→ TASK TO COMPLETE:
Transcribe the entries that follow exactly as they appear, minus pictures.

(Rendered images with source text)
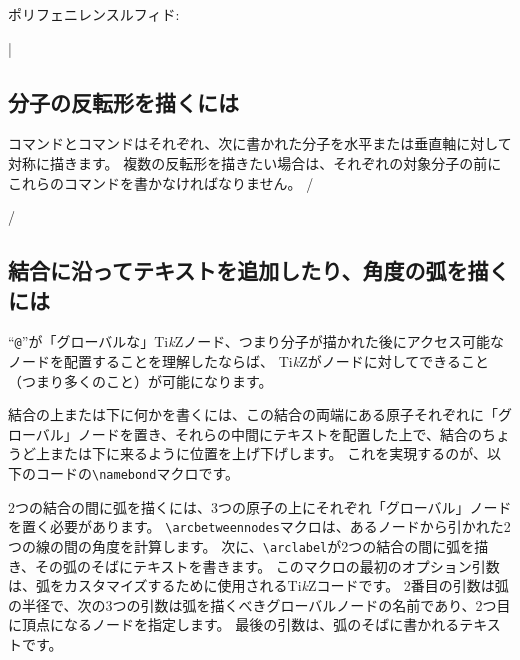 \documentclass[10pt]{ltjsarticle}
\makeatletter
\newcommand\make@car@active[1]{%
	\catcode`#1\active
	\begingroup
		\lccode`\~`#1\relax
		\lowercase{\endgroup\def~}%
}
\newif\if@exstar
\newcommand\exemple{%
	\begingroup
	\parskip\smallskipamount
	\@makeother\;\@makeother\!\@makeother\?\@makeother\:%
	\@ifstar{\@exstartrue\exemple@}{\@exstarfalse\exemple@}}
\newcommand\exemple@[2][65]{%
	\medbreak\noindent
	\begingroup
		\let\do\@makeother\dospecials
		\make@car@active\ { {}}%
		\make@car@active\^^M{\par\leavevmode}%
		\make@car@active\^^I{\space\space}%
		\make@car@active\,{\leavevmode\kern\z@\string,}%
		\make@car@active\-{\leavevmode\kern\z@\string-}%
		\make@car@active\>{\leavevmode\kern\z@\string>}%
		\make@car@active\<{\leavevmode\kern\z@\string<}%
		\exemple@@{#1}{#2}%
}
\newcommand\exemple@@[3]{%
	\def\@tempa##1#3{\exemple@@@{#1}{#2}{##1}}%
	\@tempa
}
\newcommand\exemple@@@[3]{%
	\xdef\the@code{#3}%
	\endgroup
	\if@exstar
		\begingroup
			\fboxrule0.4pt
			\let\breakboxparindent\z@
			\def\bkvz@bottom{\hrule\@height\fboxrule}%
			\let\bkvz@before@breakbox\relax
			\def\bkvz@set@linewidth{\advance\linewidth\dimexpr-2\fboxrule-2\fboxsep}%
			\def\bkvz@left{\vrule\@width\fboxrule\hskip\fboxsep}%
			\def\bkvz@right{\hskip\fboxsep\vrule\@width\fboxrule}%
			\def\bkvz@top{\hbox to \hsize{%
				\vrule\@width\fboxrule\@height\fboxrule
				\leaders\bkvz@bottom\hfill
				\sffamily
				\fboxsep\z@
				\colorbox{black}{\kern0.25em\color{white}\footnotesize\lower0.5ex\hbox{\strut#2}\kern0.25em}%
				\leaders\bkvz@bottom\hfill
				\vrule\@width\fboxrule\@height\fboxrule}}%
			\breakbox
				\kern.5ex\relax
				\ltjsetparameter{autoxspacing=false, autospacing=false}
				\ttfamily\footnotesize\the@code\par
				\normalfont
				\kern3pt
				\hrule height0.1pt width\linewidth depth0.1pt
				\vskip5pt
				\rightskip0pt plus 1fill
				\everypar{{\color{lightgray}\rlap{\vrule height0.1pt width\linewidth depth0.1pt}}\hskip0pt plus 1fill}%
				\newlinechar`\^^M\everyeof{\noexpand}\scantokens{#3}\par
			\endbreakbox
		\endgroup
	\else
		\vskip0.5ex
		\boxput*(0,1)
			{\fboxsep\z@
			\hbox{\sffamily\colorbox{black}{\leavevmode\kern0.25em{\color{white}\footnotesize\strut#2}\kern0.25em}}%
			}%
			{\fboxsep5pt
			\fbox{%
				$\vcenter{\hsize\dimexpr0.#1\linewidth-\fboxsep-\fboxrule\relax
					\kern5pt\parskip0pt%
                                        \ltjsetparameter{autoxspacing=false, autospacing=false}%
                                        \ttfamily\footnotesize\the@code}%
				\vcenter{\kern5pt\hsize\dimexpr\linewidth-0.#1\linewidth-\fboxsep-\fboxrule\relax
					\everypar{{\color{lightgray}\rlap{\vrule height0.1pt width\dimexpr\linewidth-0.#1\linewidth-\fboxsep-\fboxrule depth0.1pt}}}%
					\footnotesize\newlinechar`\^^M\everyeof{\noexpand}\scantokens{#3}}$%
				}%
			}%
	\fi
	\medbreak
	\endgroup
}
\newcommand\falseverb[1]{{\ttfamily\detokenize\expandafter{\string#1}}}
\newcommand\TIKZ{Ti\textit kZ\xspace}
\makeatother
\begin{document}
ポリフェニレンスルフィド:
\bigskip


|

\subsection{分子の反転形を描くには}\label{retournement}

\falseverb{\hflipnext}コマンドと\falseverb{\vflipnext}コマンドはそれぞれ、次に書かれた分子を水平または垂直軸に対して対称に描きます。
複数の反転形を描きたい場合は、それぞれの対象分子の前にこれらのコマンドを書かなければなりません。
\exemple{反転形}/%

\vflipnext
{}\medskip

\hflipnext
{}/

\subsection{結合に沿ってテキストを追加したり、角度の弧を描くには}

``\verb-@-''が「グローバルな」\TIKZ{}ノード、つまり分子が描かれた後にアクセス可能なノードを配置することを理解したならば、
\TIKZ{}がノードに対してできること（つまり多くのこと）が可能になります。

結合の上または下に何かを書くには、この結合の両端にある原子それぞれに「グローバル」ノードを置き、それらの中間にテキストを配置した上で、結合のちょうど上または下に来るように位置を上げ下げします。
これを実現するのが、以下のコードの\verb-\namebond-マクロです。

2つの結合の間に弧を描くには、3つの原子の上にそれぞれ「グローバル」ノードを置く必要があります。
\verb-\arcbetweennodes-マクロは、あるノードから引かれた2つの線の間の角度を計算します。
次に、\verb-\arclabel-が2つの結合の間に弧を描き、その弧のそばにテキストを書きます。
このマクロの最初のオプション引数は、弧をカスタマイズするために使用される\TIKZ{}コードです。
2番目の引数は弧の半径で、次の3つの引数は弧を描くべきグローバルノードの名前であり、2つ目に頂点になるノードを指定します。
最後の引数は、弧のそばに書かれるテキストです。
\end{document}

→ EXERCISE RESULT:
 \documentclass[10pt]{ltjsarticle}
\makeatletter
\newcommand\make@car@active[1]{%
	\catcode`#1\active
	\begingroup
		\lccode`\~`#1\relax
		\lowercase{\endgroup\def~}%
}
\newif\if@exstar
\newcommand\exemple{%
	\begingroup
	\parskip\smallskipamount
	\@makeother\;\@makeother\!\@makeother\?\@makeother\:%
	\@ifstar{\@exstartrue\exemple@}{\@exstarfalse\exemple@}}
\newcommand\exemple@[2][65]{%
	\medbreak\noindent
	\begingroup
		\let\do\@makeother\dospecials
		\make@car@active\ { {}}%
		\make@car@active\^^M{\par\leavevmode}%
		\make@car@active\^^I{\space\space}%
		\make@car@active\,{\leavevmode\kern\z@\string,}%
		\make@car@active\-{\leavevmode\kern\z@\string-}%
		\make@car@active\>{\leavevmode\kern\z@\string>}%
		\make@car@active\<{\leavevmode\kern\z@\string<}%
		\exemple@@{#1}{#2}%
}
\newcommand\exemple@@[3]{%
	\def\@tempa##1#3{\exemple@@@{#1}{#2}{##1}}%
	\@tempa
}
\newcommand\exemple@@@[3]{%
	\xdef\the@code{#3}%
	\endgroup
	\if@exstar
		\begingroup
			\fboxrule0.4pt
			\let\breakboxparindent\z@
			\def\bkvz@bottom{\hrule\@height\fboxrule}%
			\let\bkvz@before@breakbox\relax
			\def\bkvz@set@linewidth{\advance\linewidth\dimexpr-2\fboxrule-2\fboxsep}%
			\def\bkvz@left{\vrule\@width\fboxrule\hskip\fboxsep}%
			\def\bkvz@right{\hskip\fboxsep\vrule\@width\fboxrule}%
			\def\bkvz@top{\hbox to \hsize{%
				\vrule\@width\fboxrule\@height\fboxrule
				\leaders\bkvz@bottom\hfill
				\sffamily
				\fboxsep\z@
				\colorbox{black}{\kern0.25em\color{white}\footnotesize\lower0.5ex\hbox{\strut#2}\kern0.25em}%
				\leaders\bkvz@bottom\hfill
				\vrule\@width\fboxrule\@height\fboxrule}}%
			\breakbox
				\kern.5ex\relax
				\ltjsetparameter{autoxspacing=false, autospacing=false}
				\ttfamily\footnotesize\the@code\par
				\normalfont
				\kern3pt
				\hrule height0.1pt width\linewidth depth0.1pt
				\vskip5pt
				\rightskip0pt plus 1fill
				\everypar{{\color{lightgray}\rlap{\vrule height0.1pt width\linewidth depth0.1pt}}\hskip0pt plus 1fill}%
				\newlinechar`\^^M\everyeof{\noexpand}\scantokens{#3}\par
			\endbreakbox
		\endgroup
	\else
		\vskip0.5ex
		\boxput*(0,1)
			{\fboxsep\z@
			\hbox{\sffamily\colorbox{black}{\leavevmode\kern0.25em{\color{white}\footnotesize\strut#2}\kern0.25em}}%
			}%
			{\fboxsep5pt
			\fbox{%
				$\vcenter{\hsize\dimexpr0.#1\linewidth-\fboxsep-\fboxrule\relax
					\kern5pt\parskip0pt%
                                        \ltjsetparameter{autoxspacing=false, autospacing=false}%
                                        \ttfamily\footnotesize\the@code}%
				\vcenter{\kern5pt\hsize\dimexpr\linewidth-0.#1\linewidth-\fboxsep-\fboxrule\relax
					\everypar{{\color{lightgray}\rlap{\vrule height0.1pt width\dimexpr\linewidth-0.#1\linewidth-\fboxsep-\fboxrule depth0.1pt}}}%
					\footnotesize\newlinechar`\^^M\everyeof{\noexpand}\scantokens{#3}}$%
				}%
			}%
	\fi
	\medbreak
	\endgroup
}
\newcommand\falseverb[1]{{\ttfamily\detokenize\expandafter{\string#1}}}
\newcommand\TIKZ{Ti\textit kZ\xspace}
\makeatother
\begin{document}
ポリフェニレンスルフィド:
\bigskip


|

\subsection{分子の反転形を描くには}\label{retournement}

\falseverb{\hflipnext}コマンドと\falseverb{\vflipnext}コマンドはそれぞれ、次に書かれた分子を水平または垂直軸に対して対称に描きます。
複数の反転形を描きたい場合は、それぞれの対象分子の前にこれらのコマンドを書かなければなりません。
\exemple{反転形}/%

\vflipnext
{}\medskip

\hflipnext
{}/

\subsection{結合に沿ってテキストを追加したり、角度の弧を描くには}

``\verb-@-''が「グローバルな」\TIKZ{}ノード、つまり分子が描かれた後にアクセス可能なノードを配置することを理解したならば、
\TIKZ{}がノードに対してできること（つまり多くのこと）が可能になります。

結合の上または下に何かを書くには、この結合の両端にある原子それぞれに「グローバル」ノードを置き、それらの中間にテキストを配置した上で、結合のちょうど上または下に来るように位置を上げ下げします。
これを実現するのが、以下のコードの\verb-\namebond-マクロです。

2つの結合の間に弧を描くには、3つの原子の上にそれぞれ「グローバル」ノードを置く必要があります。
\verb-\arcbetweennodes-マクロは、あるノードから引かれた2つの線の間の角度を計算します。
次に、\verb-\arclabel-が2つの結合の間に弧を描き、その弧のそばにテキストを書きます。
このマクロの最初のオプション引数は、弧をカスタマイズするために使用される\TIKZ{}コードです。
2番目の引数は弧の半径で、次の3つの引数は弧を描くべきグローバルノードの名前であり、2つ目に頂点になるノードを指定します。
最後の引数は、弧のそばに書かれるテキストです。
\end{document}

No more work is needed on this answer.